> **Work instruction**
Each line of the records needs to come back exactly as written.

★ ★ ★ ★ ★ ★ ★

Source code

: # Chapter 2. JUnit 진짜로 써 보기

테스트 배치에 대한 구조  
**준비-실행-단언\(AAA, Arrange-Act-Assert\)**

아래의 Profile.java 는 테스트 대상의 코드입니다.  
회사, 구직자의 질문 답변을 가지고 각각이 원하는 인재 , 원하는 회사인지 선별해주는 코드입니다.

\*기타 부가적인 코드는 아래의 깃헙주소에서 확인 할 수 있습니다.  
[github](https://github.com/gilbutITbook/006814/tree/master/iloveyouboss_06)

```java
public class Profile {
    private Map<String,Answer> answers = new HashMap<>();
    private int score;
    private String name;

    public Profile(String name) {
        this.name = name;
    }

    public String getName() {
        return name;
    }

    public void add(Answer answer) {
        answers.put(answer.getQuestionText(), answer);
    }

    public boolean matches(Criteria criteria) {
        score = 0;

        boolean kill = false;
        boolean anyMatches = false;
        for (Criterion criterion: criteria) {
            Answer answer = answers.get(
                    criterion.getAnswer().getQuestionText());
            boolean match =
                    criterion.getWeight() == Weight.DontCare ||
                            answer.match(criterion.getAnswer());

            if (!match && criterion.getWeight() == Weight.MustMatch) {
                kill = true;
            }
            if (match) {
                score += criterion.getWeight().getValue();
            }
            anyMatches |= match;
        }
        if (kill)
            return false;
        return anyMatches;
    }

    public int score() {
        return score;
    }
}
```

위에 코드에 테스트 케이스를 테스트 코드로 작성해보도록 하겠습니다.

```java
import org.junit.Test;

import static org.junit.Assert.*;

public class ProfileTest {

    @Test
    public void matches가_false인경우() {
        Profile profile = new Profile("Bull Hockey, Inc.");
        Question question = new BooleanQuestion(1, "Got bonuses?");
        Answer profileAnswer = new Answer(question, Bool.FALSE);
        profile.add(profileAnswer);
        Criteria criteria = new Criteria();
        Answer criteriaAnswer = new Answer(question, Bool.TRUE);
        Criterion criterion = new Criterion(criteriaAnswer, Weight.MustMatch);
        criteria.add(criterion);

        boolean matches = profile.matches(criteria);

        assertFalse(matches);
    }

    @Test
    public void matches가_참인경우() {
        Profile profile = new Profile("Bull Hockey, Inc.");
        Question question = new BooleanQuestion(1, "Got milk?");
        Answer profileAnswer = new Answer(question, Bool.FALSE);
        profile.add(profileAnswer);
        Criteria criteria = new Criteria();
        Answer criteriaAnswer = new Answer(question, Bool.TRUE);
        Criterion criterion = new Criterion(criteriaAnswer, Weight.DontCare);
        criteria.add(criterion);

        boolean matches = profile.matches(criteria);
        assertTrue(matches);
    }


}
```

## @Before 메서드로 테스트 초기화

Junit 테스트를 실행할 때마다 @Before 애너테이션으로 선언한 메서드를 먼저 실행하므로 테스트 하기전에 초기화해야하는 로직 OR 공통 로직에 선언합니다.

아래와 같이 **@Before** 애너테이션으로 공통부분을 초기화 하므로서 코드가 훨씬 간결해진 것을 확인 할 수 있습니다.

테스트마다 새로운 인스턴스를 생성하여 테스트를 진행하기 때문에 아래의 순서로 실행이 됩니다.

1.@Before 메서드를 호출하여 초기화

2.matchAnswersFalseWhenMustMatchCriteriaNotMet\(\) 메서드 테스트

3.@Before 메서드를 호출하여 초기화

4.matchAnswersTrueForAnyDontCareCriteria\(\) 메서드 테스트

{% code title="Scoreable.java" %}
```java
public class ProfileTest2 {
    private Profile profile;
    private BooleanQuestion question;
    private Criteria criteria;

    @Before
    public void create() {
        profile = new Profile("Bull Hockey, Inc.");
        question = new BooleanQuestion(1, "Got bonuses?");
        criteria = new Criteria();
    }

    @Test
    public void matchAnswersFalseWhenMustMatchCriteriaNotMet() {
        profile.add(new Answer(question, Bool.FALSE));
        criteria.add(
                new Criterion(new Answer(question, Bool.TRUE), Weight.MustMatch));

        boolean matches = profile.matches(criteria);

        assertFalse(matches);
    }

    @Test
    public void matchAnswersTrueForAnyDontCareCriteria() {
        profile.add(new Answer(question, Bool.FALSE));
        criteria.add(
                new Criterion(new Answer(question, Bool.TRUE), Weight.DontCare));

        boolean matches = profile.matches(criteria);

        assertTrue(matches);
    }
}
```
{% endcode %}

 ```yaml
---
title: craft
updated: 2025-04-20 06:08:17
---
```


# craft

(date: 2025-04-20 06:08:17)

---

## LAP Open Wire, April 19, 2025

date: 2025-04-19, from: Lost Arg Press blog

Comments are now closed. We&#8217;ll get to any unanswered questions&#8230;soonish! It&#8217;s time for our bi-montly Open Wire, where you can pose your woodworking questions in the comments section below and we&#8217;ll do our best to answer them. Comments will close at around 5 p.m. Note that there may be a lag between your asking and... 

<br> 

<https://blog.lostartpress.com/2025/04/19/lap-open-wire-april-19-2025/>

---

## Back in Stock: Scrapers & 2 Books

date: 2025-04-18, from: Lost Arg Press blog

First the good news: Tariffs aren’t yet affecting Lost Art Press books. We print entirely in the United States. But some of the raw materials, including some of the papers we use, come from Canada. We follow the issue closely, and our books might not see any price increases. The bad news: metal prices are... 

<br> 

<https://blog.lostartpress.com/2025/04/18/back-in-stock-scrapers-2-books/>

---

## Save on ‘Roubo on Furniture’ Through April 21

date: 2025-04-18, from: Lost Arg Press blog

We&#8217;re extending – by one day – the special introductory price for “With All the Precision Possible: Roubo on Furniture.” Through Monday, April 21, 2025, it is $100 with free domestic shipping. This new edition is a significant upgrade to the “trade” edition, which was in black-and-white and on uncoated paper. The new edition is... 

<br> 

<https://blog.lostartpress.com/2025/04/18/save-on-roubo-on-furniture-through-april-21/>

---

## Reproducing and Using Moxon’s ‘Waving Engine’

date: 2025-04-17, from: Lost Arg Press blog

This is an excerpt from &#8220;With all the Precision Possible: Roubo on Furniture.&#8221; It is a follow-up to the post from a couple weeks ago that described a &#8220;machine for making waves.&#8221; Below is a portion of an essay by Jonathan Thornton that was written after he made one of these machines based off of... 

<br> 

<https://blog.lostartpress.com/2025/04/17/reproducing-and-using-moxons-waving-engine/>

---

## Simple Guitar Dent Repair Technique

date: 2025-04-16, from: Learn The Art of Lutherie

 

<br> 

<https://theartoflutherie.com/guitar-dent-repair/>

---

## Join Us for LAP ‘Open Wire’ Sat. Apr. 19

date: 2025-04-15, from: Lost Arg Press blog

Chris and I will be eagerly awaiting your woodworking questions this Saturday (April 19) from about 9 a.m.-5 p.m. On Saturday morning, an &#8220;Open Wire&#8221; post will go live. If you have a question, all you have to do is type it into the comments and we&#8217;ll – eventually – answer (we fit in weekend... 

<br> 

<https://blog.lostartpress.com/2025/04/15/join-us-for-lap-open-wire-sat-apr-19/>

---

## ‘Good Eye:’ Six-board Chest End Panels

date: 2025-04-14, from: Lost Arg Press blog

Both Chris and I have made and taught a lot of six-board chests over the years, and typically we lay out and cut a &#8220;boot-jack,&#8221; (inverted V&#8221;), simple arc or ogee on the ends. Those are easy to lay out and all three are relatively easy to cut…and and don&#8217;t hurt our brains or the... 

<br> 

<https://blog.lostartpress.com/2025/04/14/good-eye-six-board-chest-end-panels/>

★ ★ ★ ★ ★ ★ ★

> **Problem solution**
Source code

: # Chapter 2. JUnit 진짜로 써 보기

테스트 배치에 대한 구조  
**준비-실행-단언\(AAA, Arrange-Act-Assert\)**

아래의 Profile.java 는 테스트 대상의 코드입니다.  
회사, 구직자의 질문 답변을 가지고 각각이 원하는 인재 , 원하는 회사인지 선별해주는 코드입니다.

\*기타 부가적인 코드는 아래의 깃헙주소에서 확인 할 수 있습니다.  
[github](https://github.com/gilbutITbook/006814/tree/master/iloveyouboss_06)

```java
public class Profile {
    private Map<String,Answer> answers = new HashMap<>();
    private int score;
    private String name;

    public Profile(String name) {
        this.name = name;
    }

    public String getName() {
        return name;
    }

    public void add(Answer answer) {
        answers.put(answer.getQuestionText(), answer);
    }

    public boolean matches(Criteria criteria) {
        score = 0;

        boolean kill = false;
        boolean anyMatches = false;
        for (Criterion criterion: criteria) {
            Answer answer = answers.get(
                    criterion.getAnswer().getQuestionText());
            boolean match =
                    criterion.getWeight() == Weight.DontCare ||
                            answer.match(criterion.getAnswer());

            if (!match && criterion.getWeight() == Weight.MustMatch) {
                kill = true;
            }
            if (match) {
                score += criterion.getWeight().getValue();
            }
            anyMatches |= match;
        }
        if (kill)
            return false;
        return anyMatches;
    }

    public int score() {
        return score;
    }
}
```

위에 코드에 테스트 케이스를 테스트 코드로 작성해보도록 하겠습니다.

```java
import org.junit.Test;

import static org.junit.Assert.*;

public class ProfileTest {

    @Test
    public void matches가_false인경우() {
        Profile profile = new Profile("Bull Hockey, Inc.");
        Question question = new BooleanQuestion(1, "Got bonuses?");
        Answer profileAnswer = new Answer(question, Bool.FALSE);
        profile.add(profileAnswer);
        Criteria criteria = new Criteria();
        Answer criteriaAnswer = new Answer(question, Bool.TRUE);
        Criterion criterion = new Criterion(criteriaAnswer, Weight.MustMatch);
        criteria.add(criterion);

        boolean matches = profile.matches(criteria);

        assertFalse(matches);
    }

    @Test
    public void matches가_참인경우() {
        Profile profile = new Profile("Bull Hockey, Inc.");
        Question question = new BooleanQuestion(1, "Got milk?");
        Answer profileAnswer = new Answer(question, Bool.FALSE);
        profile.add(profileAnswer);
        Criteria criteria = new Criteria();
        Answer criteriaAnswer = new Answer(question, Bool.TRUE);
        Criterion criterion = new Criterion(criteriaAnswer, Weight.DontCare);
        criteria.add(criterion);

        boolean matches = profile.matches(criteria);
        assertTrue(matches);
    }


}
```

## @Before 메서드로 테스트 초기화

Junit 테스트를 실행할 때마다 @Before 애너테이션으로 선언한 메서드를 먼저 실행하므로 테스트 하기전에 초기화해야하는 로직 OR 공통 로직에 선언합니다.

아래와 같이 **@Before** 애너테이션으로 공통부분을 초기화 하므로서 코드가 훨씬 간결해진 것을 확인 할 수 있습니다.

테스트마다 새로운 인스턴스를 생성하여 테스트를 진행하기 때문에 아래의 순서로 실행이 됩니다.

1.@Before 메서드를 호출하여 초기화

2.matchAnswersFalseWhenMustMatchCriteriaNotMet\(\) 메서드 테스트

3.@Before 메서드를 호출하여 초기화

4.matchAnswersTrueForAnyDontCareCriteria\(\) 메서드 테스트

{% code title="Scoreable.java" %}
```java
public class ProfileTest2 {
    private Profile profile;
    private BooleanQuestion question;
    private Criteria criteria;

    @Before
    public void create() {
        profile = new Profile("Bull Hockey, Inc.");
        question = new BooleanQuestion(1, "Got bonuses?");
        criteria = new Criteria();
    }

    @Test
    public void matchAnswersFalseWhenMustMatchCriteriaNotMet() {
        profile.add(new Answer(question, Bool.FALSE));
        criteria.add(
                new Criterion(new Answer(question, Bool.TRUE), Weight.MustMatch));

        boolean matches = profile.matches(criteria);

        assertFalse(matches);
    }

    @Test
    public void matchAnswersTrueForAnyDontCareCriteria() {
        profile.add(new Answer(question, Bool.FALSE));
        criteria.add(
                new Criterion(new Answer(question, Bool.TRUE), Weight.DontCare));

        boolean matches = profile.matches(criteria);

        assertTrue(matches);
    }
}
```
{% endcode %}

 ```yaml
---
title: craft
updated: 2025-04-20 06:08:17
---
```


# craft

(date: 2025-04-20 06:08:17)

---

## LAP Open Wire, April 19, 2025

date: 2025-04-19, from: Lost Arg Press blog

Comments are now closed. We&#8217;ll get to any unanswered questions&#8230;soonish! It&#8217;s time for our bi-montly Open Wire, where you can pose your woodworking questions in the comments section below and we&#8217;ll do our best to answer them. Comments will close at around 5 p.m. Note that there may be a lag between your asking and... 

<br> 

<https://blog.lostartpress.com/2025/04/19/lap-open-wire-april-19-2025/>

---

## Back in Stock: Scrapers & 2 Books

date: 2025-04-18, from: Lost Arg Press blog

First the good news: Tariffs aren’t yet affecting Lost Art Press books. We print entirely in the United States. But some of the raw materials, including some of the papers we use, come from Canada. We follow the issue closely, and our books might not see any price increases. The bad news: metal prices are... 

<br> 

<https://blog.lostartpress.com/2025/04/18/back-in-stock-scrapers-2-books/>

---

## Save on ‘Roubo on Furniture’ Through April 21

date: 2025-04-18, from: Lost Arg Press blog

We&#8217;re extending – by one day – the special introductory price for “With All the Precision Possible: Roubo on Furniture.” Through Monday, April 21, 2025, it is $100 with free domestic shipping. This new edition is a significant upgrade to the “trade” edition, which was in black-and-white and on uncoated paper. The new edition is... 

<br> 

<https://blog.lostartpress.com/2025/04/18/save-on-roubo-on-furniture-through-april-21/>

---

## Reproducing and Using Moxon’s ‘Waving Engine’

date: 2025-04-17, from: Lost Arg Press blog

This is an excerpt from &#8220;With all the Precision Possible: Roubo on Furniture.&#8221; It is a follow-up to the post from a couple weeks ago that described a &#8220;machine for making waves.&#8221; Below is a portion of an essay by Jonathan Thornton that was written after he made one of these machines based off of... 

<br> 

<https://blog.lostartpress.com/2025/04/17/reproducing-and-using-moxons-waving-engine/>

---

## Simple Guitar Dent Repair Technique

date: 2025-04-16, from: Learn The Art of Lutherie

 

<br> 

<https://theartoflutherie.com/guitar-dent-repair/>

---

## Join Us for LAP ‘Open Wire’ Sat. Apr. 19

date: 2025-04-15, from: Lost Arg Press blog

Chris and I will be eagerly awaiting your woodworking questions this Saturday (April 19) from about 9 a.m.-5 p.m. On Saturday morning, an &#8220;Open Wire&#8221; post will go live. If you have a question, all you have to do is type it into the comments and we&#8217;ll – eventually – answer (we fit in weekend... 

<br> 

<https://blog.lostartpress.com/2025/04/15/join-us-for-lap-open-wire-sat-apr-19/>

---

## ‘Good Eye:’ Six-board Chest End Panels

date: 2025-04-14, from: Lost Arg Press blog

Both Chris and I have made and taught a lot of six-board chests over the years, and typically we lay out and cut a &#8220;boot-jack,&#8221; (inverted V&#8221;), simple arc or ogee on the ends. Those are easy to lay out and all three are relatively easy to cut…and and don&#8217;t hurt our brains or the... 

<br> 

<https://blog.lostartpress.com/2025/04/14/good-eye-six-board-chest-end-panels/>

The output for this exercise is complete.